(Document images with source code)
◇ ◇ ◇ ◇ ◇ ◇ ◇

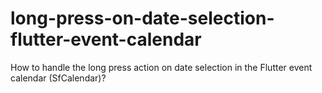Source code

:# long-press-on-date-selection-flutter-event-calendar
How to handle the long press action on date selection in the Flutter event calendar (SfCalendar)? 
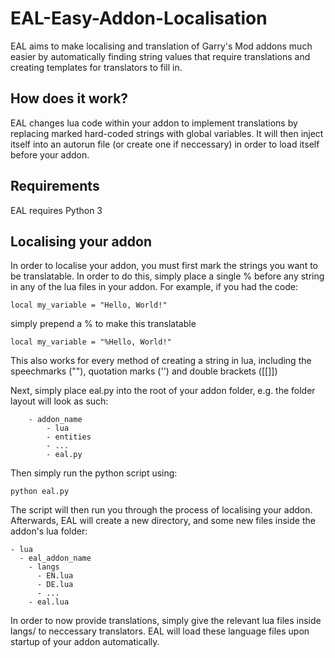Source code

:# EAL-Easy-Addon-Localisation

EAL aims to make localising and translation of Garry's Mod addons much easier by
automatically finding string values that require translations and creating
templates for translators to fill in.

## How does it work?

EAL changes lua code within your addon to implement translations by replacing 
marked hard-coded strings with global variables. It will then inject itself into an autorun file
(or create one if neccessary) in order to load itself before your addon.

## Requirements

EAL requires Python 3

## Localising your addon

In order to localise your addon, you must first mark the strings you want to be translatable. In order to do this, simply place a single % before any string in any of the lua files in your addon. For example, if you had the code:

``local my_variable = "Hello, World!"``

simply prepend a % to make this translatable

``local my_variable = "%Hello, World!"``

This also works for every method of creating a string in lua, including the speechmarks (""), quotation marks ('') and double brackets ([[]])

Next, simply place eal.py into the root of your addon folder,
e.g. the folder layout will look as such:

        - addon_name
            - lua
            - entities
            - ...
            - eal.py

Then simply run the python script using:

``python eal.py``

The script will then run you through the process of localising your addon. Afterwards, EAL will create a new directory, and some new files inside the addon's lua folder:

    - lua
      - eal_addon_name
        - langs
          - EN.lua
          - DE.lua
          - ...
        - eal.lua

In order to now provide translations, simply give the relevant lua files inside langs/ to neccessary translators. EAL will load these language files upon startup of your addon automatically.


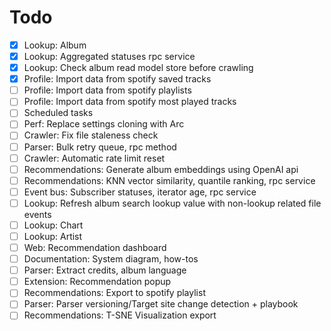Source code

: # Todo

- [x] Lookup: Album
- [x] Lookup: Aggregated statuses rpc service
- [x] Lookup: Check album read model store before crawling
- [x] Profile: Import data from spotify saved tracks
- [ ] Profile: Import data from spotify playlists
- [ ] Profile: Import data from spotify most played tracks
- [ ] Scheduled tasks
- [ ] Perf: Replace settings cloning with Arc
- [ ] Crawler: Fix file staleness check
- [ ] Parser: Bulk retry queue, rpc method
- [ ] Crawler: Automatic rate limit reset
- [ ] Recommendations: Generate album embeddings using OpenAI api
- [ ] Recommendations: KNN vector similarity, quantile ranking, rpc service
- [ ] Event bus: Subscriber statuses, iterator age, rpc service
- [ ] Lookup: Refresh album search lookup value with non-lookup related file events
- [ ] Lookup: Chart
- [ ] Lookup: Artist
- [ ] Web: Recommendation dashboard
- [ ] Documentation: System diagram, how-tos
- [ ] Parser: Extract credits, album language
- [ ] Extension: Recommendation popup
- [ ] Recommendations: Export to spotify playlist
- [ ] Parser: Parser versioning/Target site change detection + playbook
- [ ] Recommendations: T-SNE Visualization export
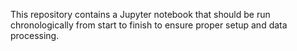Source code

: This repository contains a Jupyter notebook that should be run chronologically from start to finish to ensure proper setup and data processing.
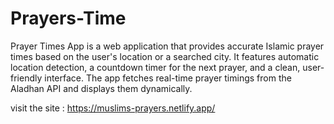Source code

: # Prayers-Time
Prayer Times App is a web application that provides accurate Islamic prayer times based on the user's location or a searched city. It features automatic location detection, a countdown timer for the next prayer, and a clean, user-friendly interface. The app fetches real-time prayer timings from the Aladhan API and displays them dynamically.


visit the site : https://muslims-prayers.netlify.app/
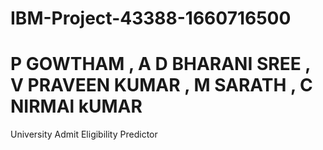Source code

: # IBM-Project-43388-1660716500
# P GOWTHAM , A D BHARANI SREE , V PRAVEEN KUMAR , M SARATH , C NIRMAl kUMAR
University Admit Eligibility Predictor
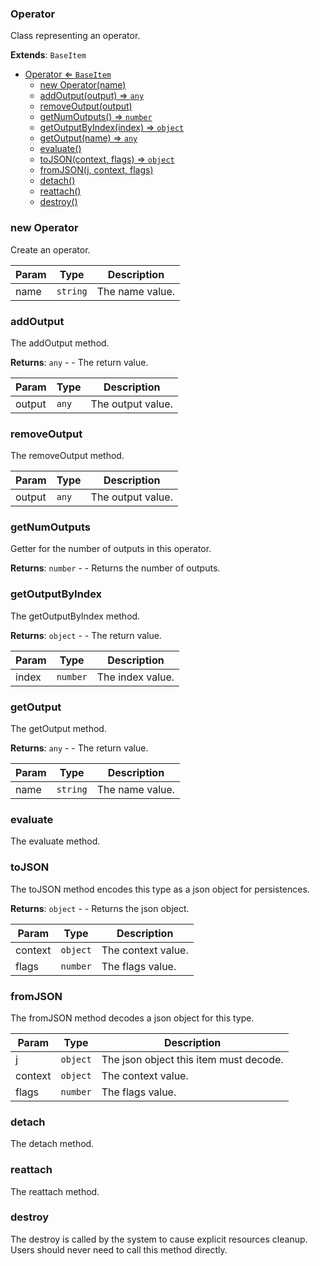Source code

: <a name="Operator"></a>

### Operator 
Class representing an operator.


**Extends**: <code>BaseItem</code>  

* [Operator ⇐ <code>BaseItem</code>](#Operator)
    * [new Operator(name)](#new-Operator)
    * [addOutput(output) ⇒ <code>any</code>](#addOutput)
    * [removeOutput(output)](#removeOutput)
    * [getNumOutputs() ⇒ <code>number</code>](#getNumOutputs)
    * [getOutputByIndex(index) ⇒ <code>object</code>](#getOutputByIndex)
    * [getOutput(name) ⇒ <code>any</code>](#getOutput)
    * [evaluate()](#evaluate)
    * [toJSON(context, flags) ⇒ <code>object</code>](#toJSON)
    * [fromJSON(j, context, flags)](#fromJSON)
    * [detach()](#detach)
    * [reattach()](#reattach)
    * [destroy()](#destroy)

<a name="new_Operator_new"></a>

### new Operator
Create an operator.


| Param | Type | Description |
| --- | --- | --- |
| name | <code>string</code> | The name value. |

<a name="Operator+addOutput"></a>

### addOutput
The addOutput method.


**Returns**: <code>any</code> - - The return value.  

| Param | Type | Description |
| --- | --- | --- |
| output | <code>any</code> | The output value. |

<a name="Operator+removeOutput"></a>

### removeOutput
The removeOutput method.



| Param | Type | Description |
| --- | --- | --- |
| output | <code>any</code> | The output value. |

<a name="Operator+getNumOutputs"></a>

### getNumOutputs
Getter for the number of outputs in this operator.


**Returns**: <code>number</code> - - Returns the number of outputs.  
<a name="Operator+getOutputByIndex"></a>

### getOutputByIndex
The getOutputByIndex method.


**Returns**: <code>object</code> - - The return value.  

| Param | Type | Description |
| --- | --- | --- |
| index | <code>number</code> | The index value. |

<a name="Operator+getOutput"></a>

### getOutput
The getOutput method.


**Returns**: <code>any</code> - - The return value.  

| Param | Type | Description |
| --- | --- | --- |
| name | <code>string</code> | The name value. |

<a name="Operator+evaluate"></a>

### evaluate
The evaluate method.


<a name="Operator+toJSON"></a>

### toJSON
The toJSON method encodes this type as a json object for persistences.


**Returns**: <code>object</code> - - Returns the json object.  

| Param | Type | Description |
| --- | --- | --- |
| context | <code>object</code> | The context value. |
| flags | <code>number</code> | The flags value. |

<a name="Operator+fromJSON"></a>

### fromJSON
The fromJSON method decodes a json object for this type.



| Param | Type | Description |
| --- | --- | --- |
| j | <code>object</code> | The json object this item must decode. |
| context | <code>object</code> | The context value. |
| flags | <code>number</code> | The flags value. |

<a name="Operator+detach"></a>

### detach
The detach method.


<a name="Operator+reattach"></a>

### reattach
The reattach method.


<a name="Operator+destroy"></a>

### destroy
The destroy is called by the system to cause explicit resources cleanup.
Users should never need to call this method directly.


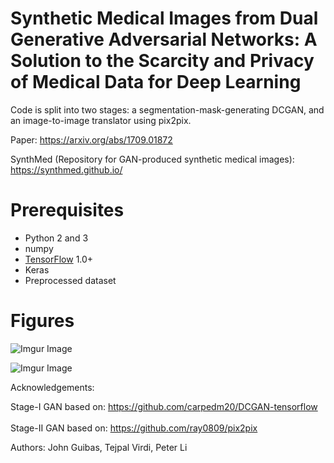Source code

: # Synthetic Medical Images from Dual Generative Adversarial Networks: A Solution to the Scarcity and Privacy of Medical Data for Deep Learning

Code is split into two stages: a segmentation-mask-generating DCGAN, and an image-to-image translator using pix2pix.

Paper: https://arxiv.org/abs/1709.01872

SynthMed (Repository for GAN-produced synthetic medical images): https://synthmed.github.io/

# Prerequisites
- Python 2 and 3
- numpy
- [TensorFlow](https://www.tensorflow.org/install/) 1.0+
- Keras
- Preprocessed dataset


# Figures

![Imgur Image](https://i.imgur.com/KIUQYbc.jpg)

![Imgur Image](https://i.imgur.com/0kyBN4e.png)


Acknowledgements:

Stage-I GAN based on: https://github.com/carpedm20/DCGAN-tensorflow
<br></br>
Stage-II GAN based on: https://github.com/ray0809/pix2pix

Authors: John Guibas, Tejpal Virdi, Peter Li

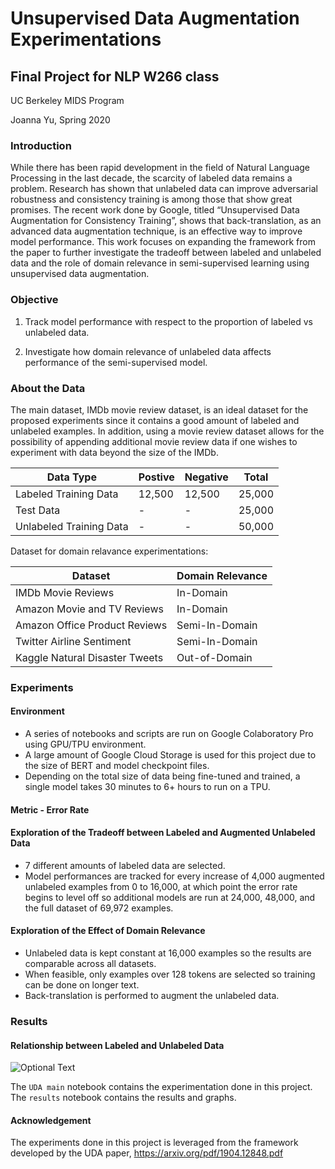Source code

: # Unsupervised Data Augmentation Experimentations
## Final Project for NLP W266 class

UC Berkeley MIDS Program 

Joanna Yu, Spring 2020

### Introduction
While there has been rapid development in the field of Natural Language Processing in the last decade, the scarcity of labeled data remains a problem. Research has shown that unlabeled data can improve adversarial robustness and consistency training is among those that show great promises. The recent work done by Google, titled “Unsupervised Data Augmentation for Consistency Training”, shows that back-translation, as an advanced data augmentation technique, is an effective way to improve model performance. This work focuses on expanding the framework from the paper to further investigate the tradeoff between labeled and unlabeled data and the role of domain relevance in semi-supervised learning using unsupervised data augmentation.

### Objective 

1. Track model performance with respect to the proportion of labeled vs unlabeled data.

2. Investigate how domain relevance of unlabeled data affects performance of the semi-supervised model.

### About the Data

The main dataset, IMDb movie review dataset, is an ideal dataset for the proposed experiments since it contains a good amount of labeled and unlabeled examples. In addition, using a movie review dataset allows for the possibility of appending additional movie review data if one wishes to experiment with data beyond the size of the IMDb.


 **Data Type** | **Postive** | **Negative** | **Total**
 --- | --- | --- | --- 
Labeled Training Data | 12,500 | 12,500 | 25,000
Test Data | - | - | 25,000
Unlabeled Training Data | - | - | 50,000

Dataset for domain relavance experimentations:

**Dataset** | **Domain Relevance**
 --- | --- 
IMDb Movie Reviews | In-Domain
Amazon Movie and TV Reviews | In-Domain
Amazon Office Product Reviews | Semi-In-Domain
Twitter Airline Sentiment | Semi-In-Domain
Kaggle Natural Disaster Tweets | Out-of-Domain

### Experiments
#### Environment

* A series of notebooks and scripts are run on Google Colaboratory Pro using GPU/TPU environment. 
* A large amount of Google Cloud Storage is used for this project due to the size of BERT and model checkpoint files. 
* Depending on the total size of data being fine-tuned and trained, a single model takes 30 minutes to 6+ hours to run on a TPU.

#### Metric - Error Rate

#### Exploration of the Tradeoff between Labeled and Augmented Unlabeled Data

* 7 different amounts of labeled data are selected. 
* Model performances are tracked for every increase of 4,000 augmented unlabeled examples from 0 to 16,000, at which point the error rate begins to level off so additional models are run at 24,000, 48,000, and the full dataset of 69,972 examples.

#### Exploration of the Effect of Domain Relevance
* Unlabeled data is kept constant at 16,000 examples so the results are comparable across all datasets.
* When feasible, only examples over 128 tokens are selected so training can be done on longer text.
* Back-translation is performed to augment the unlabeled data.

### Results
#### Relationship between Labeled and Unlabeled Data
![Optional Text](../images/imdb_UDA_comparison.png)


The `UDA main` notebook contains the experimentation done in this project. The `results` notebook contains the results and graphs.

#### Acknowledgement
The experiments done in this project is leveraged from the framework developed by the UDA paper, https://arxiv.org/pdf/1904.12848.pdf
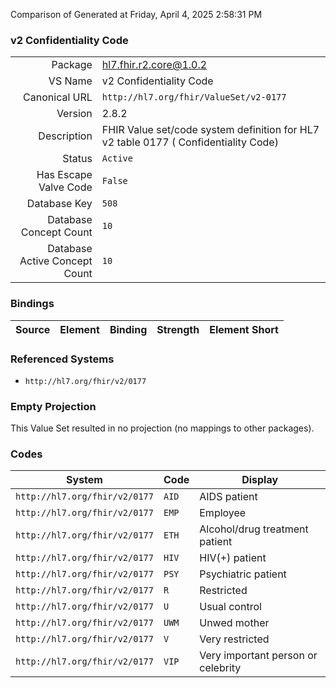 Comparison of 
Generated at Friday, April 4, 2025 2:58:31 PM

### v2 Confidentiality Code

|      |     |
| ---: | --- |
| Package | hl7.fhir.r2.core@1.0.2 |
| VS Name | v2 Confidentiality Code |
| Canonical URL | `http://hl7.org/fhir/ValueSet/v2-0177` |
| Version | 2.8.2 |
| Description | FHIR Value set/code system definition for HL7 v2 table 0177 ( Confidentiality Code) |
| Status | `Active` |
| Has Escape Valve Code | `False` |
| Database Key | `508` |
| Database Concept Count | `10` |
| Database Active Concept Count | `10` |
### Bindings

| Source | Element | Binding | Strength | Element Short |
| ------ | ------- | ------- | -------- | ------------- |

### Referenced Systems

* `http://hl7.org/fhir/v2/0177`
### Empty Projection

This Value Set resulted in no projection (no mappings to other packages).

### Codes

| System | Code | Display |
| ------ | ---- | ------- |
| `http://hl7.org/fhir/v2/0177` | `AID` | AIDS patient |
| `http://hl7.org/fhir/v2/0177` | `EMP` | Employee |
| `http://hl7.org/fhir/v2/0177` | `ETH` | Alcohol/drug treatment patient |
| `http://hl7.org/fhir/v2/0177` | `HIV` | HIV(+) patient |
| `http://hl7.org/fhir/v2/0177` | `PSY` | Psychiatric patient |
| `http://hl7.org/fhir/v2/0177` | `R` | Restricted |
| `http://hl7.org/fhir/v2/0177` | `U` | Usual control |
| `http://hl7.org/fhir/v2/0177` | `UWM` | Unwed mother |
| `http://hl7.org/fhir/v2/0177` | `V` | Very restricted |
| `http://hl7.org/fhir/v2/0177` | `VIP` | Very important person or celebrity |
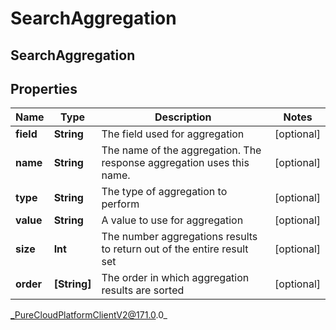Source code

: # SearchAggregation

## SearchAggregation

## Properties

|Name | Type | Description | Notes|
|------------ | ------------- | ------------- | -------------|
| **field** | **String** | The field used for aggregation | [optional] |
| **name** | **String** | The name of the aggregation. The response aggregation uses this name. | [optional] |
| **type** | **String** | The type of aggregation to perform | [optional] |
| **value** | **String** | A value to use for aggregation | [optional] |
| **size** | **Int** | The number aggregations results to return out of the entire result set | [optional] |
| **order** | **[String]** | The order in which aggregation results are sorted | [optional] |



_PureCloudPlatformClientV2@171.0.0_
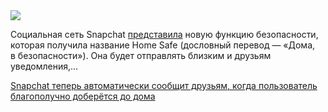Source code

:<!--2025-07-24 14:30:58-->
<div class="yb">
  <div class="rss habr"><img src="https://habrastorage.org/getpro/habr/upload_files/46a/af2/cb5/46aaf2cb55c7db830222141b89dc6e71.jpg" /><p>Социальная сеть Snapchat <a href="https://www.neowin.net/news/snapchat-will-now-let-your-friends-automatically-know-when-you-reach-home-safely/" rel="noopener noreferrer nofollow">представила</a> новую функцию безопасности, которая получила название Home Safe (дословный перевод — «Дома, в&nbsp;безопасности»). Она будет отправлять близким и друзьям уведомления,... <p class="titl"><a href="https://habr.com/ru/news/930804/?utm_source=habrahabr&utm_medium=rss&utm_campaign=930804">Snapchat теперь автоматически сообщит друзьям, когда пользователь благополучно доберётся до дома</a></p></div>
</div>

◇ ◇ ◇ ◇ ◇ ◇ ◇

> [WHAT IS REQUIRED]
Nothing but the lines from the top of the data above through the line containing "## Localising your addon" should be output, exactly as written and without the pictures.

> [SOLUTION BELOW]
Source code

:# long-press-on-date-selection-flutter-event-calendar
How to handle the long press action on date selection in the Flutter event calendar (SfCalendar)? 
Source code

:# EAL-Easy-Addon-Localisation

EAL aims to make localising and translation of Garry's Mod addons much easier by
automatically finding string values that require translations and creating
templates for translators to fill in.

## How does it work?

EAL changes lua code within your addon to implement translations by replacing 
marked hard-coded strings with global variables. It will then inject itself into an autorun file
(or create one if neccessary) in order to load itself before your addon.

## Requirements

EAL requires Python 3

## Localising your addon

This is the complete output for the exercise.